(SUPPLIED MATERIAL)

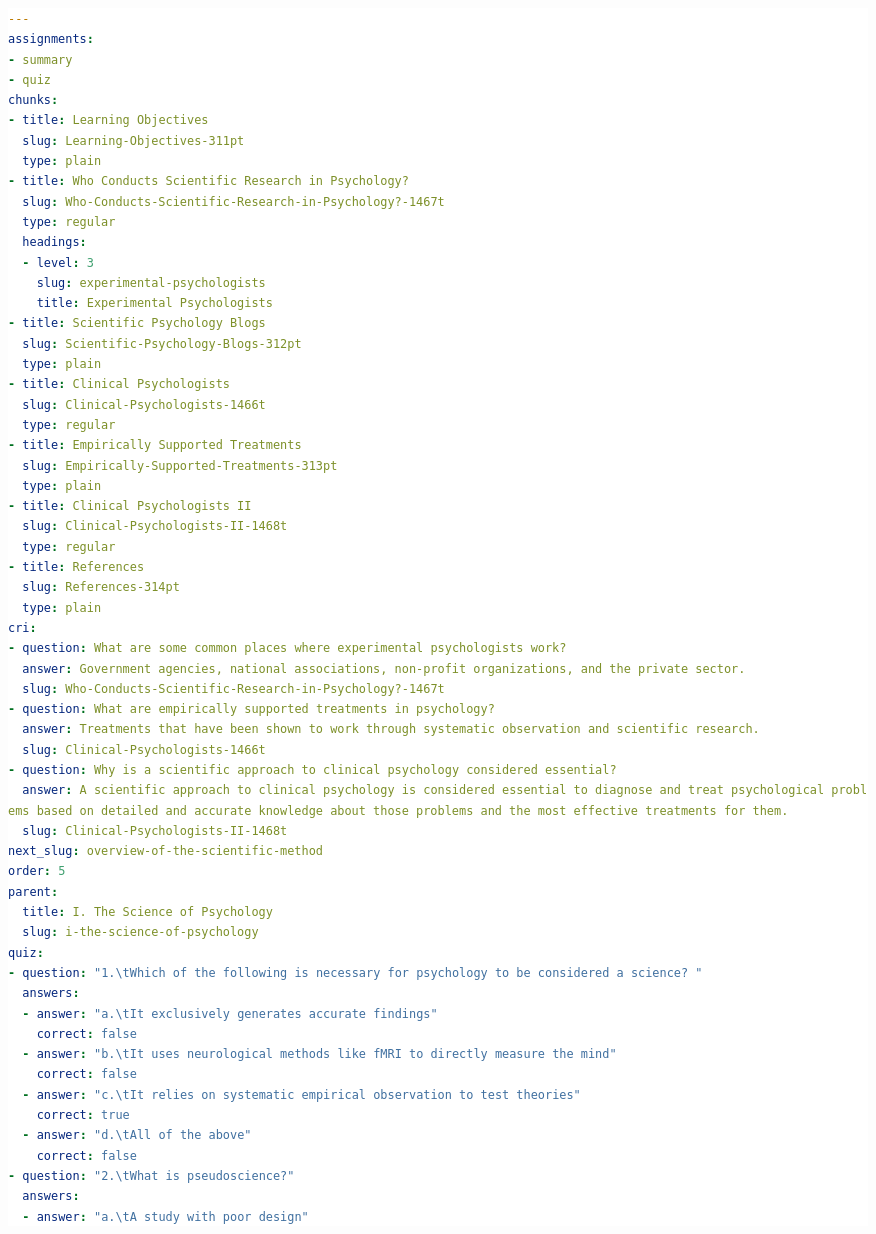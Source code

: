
 ```yaml
---
assignments:
- summary
- quiz
chunks:
- title: Learning Objectives
  slug: Learning-Objectives-311pt
  type: plain
- title: Who Conducts Scientific Research in Psychology?
  slug: Who-Conducts-Scientific-Research-in-Psychology?-1467t
  type: regular
  headings:
  - level: 3
    slug: experimental-psychologists
    title: Experimental Psychologists
- title: Scientific Psychology Blogs
  slug: Scientific-Psychology-Blogs-312pt
  type: plain
- title: Clinical Psychologists
  slug: Clinical-Psychologists-1466t
  type: regular
- title: Empirically Supported Treatments
  slug: Empirically-Supported-Treatments-313pt
  type: plain
- title: Clinical Psychologists II
  slug: Clinical-Psychologists-II-1468t
  type: regular
- title: References
  slug: References-314pt
  type: plain
cri:
- question: What are some common places where experimental psychologists work?
  answer: Government agencies, national associations, non-profit organizations, and the private sector.
  slug: Who-Conducts-Scientific-Research-in-Psychology?-1467t
- question: What are empirically supported treatments in psychology?
  answer: Treatments that have been shown to work through systematic observation and scientific research.
  slug: Clinical-Psychologists-1466t
- question: Why is a scientific approach to clinical psychology considered essential?
  answer: A scientific approach to clinical psychology is considered essential to diagnose and treat psychological problems based on detailed and accurate knowledge about those problems and the most effective treatments for them.
  slug: Clinical-Psychologists-II-1468t
next_slug: overview-of-the-scientific-method
order: 5
parent:
  title: I. The Science of Psychology
  slug: i-the-science-of-psychology
quiz:
- question: "1.\tWhich of the following is necessary for psychology to be considered a science? "
  answers:
  - answer: "a.\tIt exclusively generates accurate findings"
    correct: false
  - answer: "b.\tIt uses neurological methods like fMRI to directly measure the mind"
    correct: false
  - answer: "c.\tIt relies on systematic empirical observation to test theories"
    correct: true
  - answer: "d.\tAll of the above"
    correct: false
- question: "2.\tWhat is pseudoscience?"
  answers:
  - answer: "a.\tA study with poor design"
```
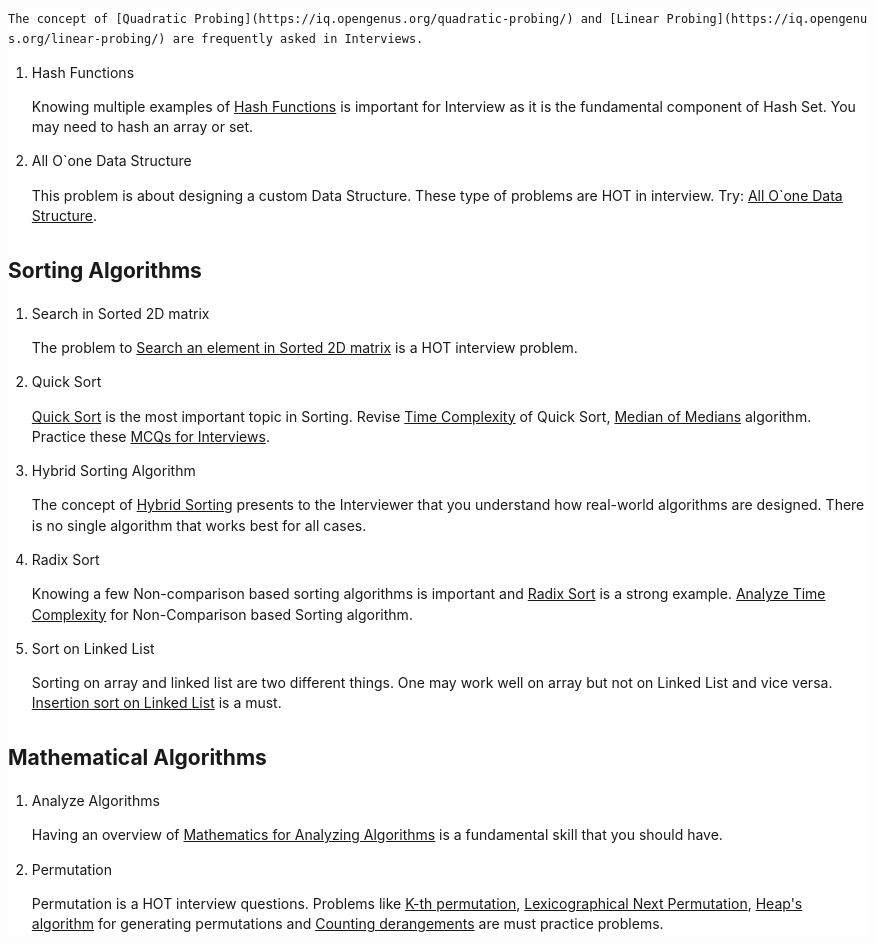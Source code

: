     The concept of [Quadratic Probing](https://iq.opengenus.org/quadratic-probing/) and [Linear Probing](https://iq.opengenus.org/linear-probing/) are frequently asked in Interviews.
    
1. Hash Functions
    
    Knowing multiple examples of [Hash Functions](https://iq.opengenus.org/hash-functions-examples/) is important for Interview as it is the fundamental component of Hash Set. You may need to hash an array or set.
    
1. All O\`one Data Structure
    
    This problem is about designing a custom Data Structure. These type of problems are HOT in interview. Try: [All O\`one Data Structure](https://iq.opengenus.org/all-oone-data-structure/).
    

Sorting Algorithms
------------------

1. Search in Sorted 2D matrix
    
    The problem to [Search an element in Sorted 2D matrix](https://iq.opengenus.org/search-element-in-sorted-2d-matrix/) is a HOT interview problem.
    
1. Quick Sort
    
    [Quick Sort](https://iq.opengenus.org/quick-sort/) is the most important topic in Sorting. Revise [Time Complexity](https://iq.opengenus.org/time-and-space-complexity-of-quick-sort/) of Quick Sort, [Median of Medians](https://iq.opengenus.org/median-of-medians/) algorithm. Practice these [MCQs for Interviews](https://iq.opengenus.org/questions-on-quick-sort/).
    
1. Hybrid Sorting Algorithm
    
    The concept of [Hybrid Sorting](https://iq.opengenus.org/hybrid-sorting-algorithms/) presents to the Interviewer that you understand how real-world algorithms are designed. There is no single algorithm that works best for all cases.
    
1. Radix Sort
    
    Knowing a few Non-comparison based sorting algorithms is important and [Radix Sort](https://iq.opengenus.org/radix-sort/) is a strong example. [Analyze Time Complexity](https://iq.opengenus.org/time-complexity-for-non-comparison-based-sorting/) for Non-Comparison based Sorting algorithm.
    
1. Sort on Linked List
    
    Sorting on array and linked list are two different things. One may work well on array but not on Linked List and vice versa. [Insertion sort on Linked List](https://iq.opengenus.org/insertion-sort-linked-list/) is a must.
    

Mathematical Algorithms
-----------------------

1. Analyze Algorithms
    
    Having an overview of [Mathematics for Analyzing Algorithms](https://iq.opengenus.org/mathematics-for-analyzing-algorithms/) is a fundamental skill that you should have.
    
1. Permutation
    
    Permutation is a HOT interview questions. Problems like [K-th permutation](https://iq.opengenus.org/k-permutation-of-first-n-integers/), [Lexicographical Next Permutation](https://iq.opengenus.org/lexicographical-next-permutation/), [Heap's algorithm](https://iq.opengenus.org/heaps-algorithm-for-generating-permutations/) for generating permutations and [Counting derangements](https://iq.opengenus.org/counting-derangements/) are must practice problems.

(End SUPPLIED MATERIAL)

#### [GOAL OF THE EXERCISE]
Retype the records above exactly, leaving every picture out of your copy.

#### [RESULT OF THIS EXERCISE]
Source code

:
 ```yaml
---
assignments:
- summary
- quiz
chunks:
- title: Learning Objectives
  slug: Learning-Objectives-311pt
  type: plain
- title: Who Conducts Scientific Research in Psychology?
  slug: Who-Conducts-Scientific-Research-in-Psychology?-1467t
  type: regular
  headings:
  - level: 3
    slug: experimental-psychologists
    title: Experimental Psychologists
- title: Scientific Psychology Blogs
  slug: Scientific-Psychology-Blogs-312pt
  type: plain
- title: Clinical Psychologists
  slug: Clinical-Psychologists-1466t
  type: regular
- title: Empirically Supported Treatments
  slug: Empirically-Supported-Treatments-313pt
  type: plain
- title: Clinical Psychologists II
  slug: Clinical-Psychologists-II-1468t
  type: regular
- title: References
  slug: References-314pt
  type: plain
cri:
- question: What are some common places where experimental psychologists work?
  answer: Government agencies, national associations, non-profit organizations, and the private sector.
  slug: Who-Conducts-Scientific-Research-in-Psychology?-1467t
- question: What are empirically supported treatments in psychology?
  answer: Treatments that have been shown to work through systematic observation and scientific research.
  slug: Clinical-Psychologists-1466t
- question: Why is a scientific approach to clinical psychology considered essential?
  answer: A scientific approach to clinical psychology is considered essential to diagnose and treat psychological problems based on detailed and accurate knowledge about those problems and the most effective treatments for them.
  slug: Clinical-Psychologists-II-1468t
next_slug: overview-of-the-scientific-method
order: 5
parent:
  title: I. The Science of Psychology
  slug: i-the-science-of-psychology
quiz:
- question: "1.\tWhich of the following is necessary for psychology to be considered a science? "
  answers:
  - answer: "a.\tIt exclusively generates accurate findings"
    correct: false
  - answer: "b.\tIt uses neurological methods like fMRI to directly measure the mind"
    correct: false
  - answer: "c.\tIt relies on systematic empirical observation to test theories"
    correct: true
  - answer: "d.\tAll of the above"
    correct: false
- question: "2.\tWhat is pseudoscience?"
  answers:
  - answer: "a.\tA study with poor design"
```
Source code

:     The concept of [Quadratic Probing](https://iq.opengenus.org/quadratic-probing/) and [Linear Probing](https://iq.opengenus.org/linear-probing/) are frequently asked in Interviews.
    
1. Hash Functions
    
    Knowing multiple examples of [Hash Functions](https://iq.opengenus.org/hash-functions-examples/) is important for Interview as it is the fundamental component of Hash Set. You may need to hash an array or set.
    
1. All O\`one Data Structure
    
    This problem is about designing a custom Data Structure. These type of problems are HOT in interview. Try: [All O\`one Data Structure](https://iq.opengenus.org/all-oone-data-structure/).
    

Sorting Algorithms
------------------

1. Search in Sorted 2D matrix
    
    The problem to [Search an element in Sorted 2D matrix](https://iq.opengenus.org/search-element-in-sorted-2d-matrix/) is a HOT interview problem.
    
1. Quick Sort
    
    [Quick Sort](https://iq.opengenus.org/quick-sort/) is the most important topic in Sorting. Revise [Time Complexity](https://iq.opengenus.org/time-and-space-complexity-of-quick-sort/) of Quick Sort, [Median of Medians](https://iq.opengenus.org/median-of-medians/) algorithm. Practice these [MCQs for Interviews](https://iq.opengenus.org/questions-on-quick-sort/).
    
1. Hybrid Sorting Algorithm
    
    The concept of [Hybrid Sorting](https://iq.opengenus.org/hybrid-sorting-algorithms/) presents to the Interviewer that you understand how real-world algorithms are designed. There is no single algorithm that works best for all cases.
    
1. Radix Sort
    
    Knowing a few Non-comparison based sorting algorithms is important and [Radix Sort](https://iq.opengenus.org/radix-sort/) is a strong example. [Analyze Time Complexity](https://iq.opengenus.org/time-complexity-for-non-comparison-based-sorting/) for Non-Comparison based Sorting algorithm.
    
1. Sort on Linked List
    
    Sorting on array and linked list are two different things. One may work well on array but not on Linked List and vice versa. [Insertion sort on Linked List](https://iq.opengenus.org/insertion-sort-linked-list/) is a must.
    

Mathematical Algorithms
-----------------------

1. Analyze Algorithms
    
    Having an overview of [Mathematics for Analyzing Algorithms](https://iq.opengenus.org/mathematics-for-analyzing-algorithms/) is a fundamental skill that you should have.
    
1. Permutation
    
    Permutation is a HOT interview questions. Problems like [K-th permutation](https://iq.opengenus.org/k-permutation-of-first-n-integers/), [Lexicographical Next Permutation](https://iq.opengenus.org/lexicographical-next-permutation/), [Heap's algorithm](https://iq.opengenus.org/heaps-algorithm-for-generating-permutations/) for generating permutations and [Counting derangements](https://iq.opengenus.org/counting-derangements/) are must practice problems.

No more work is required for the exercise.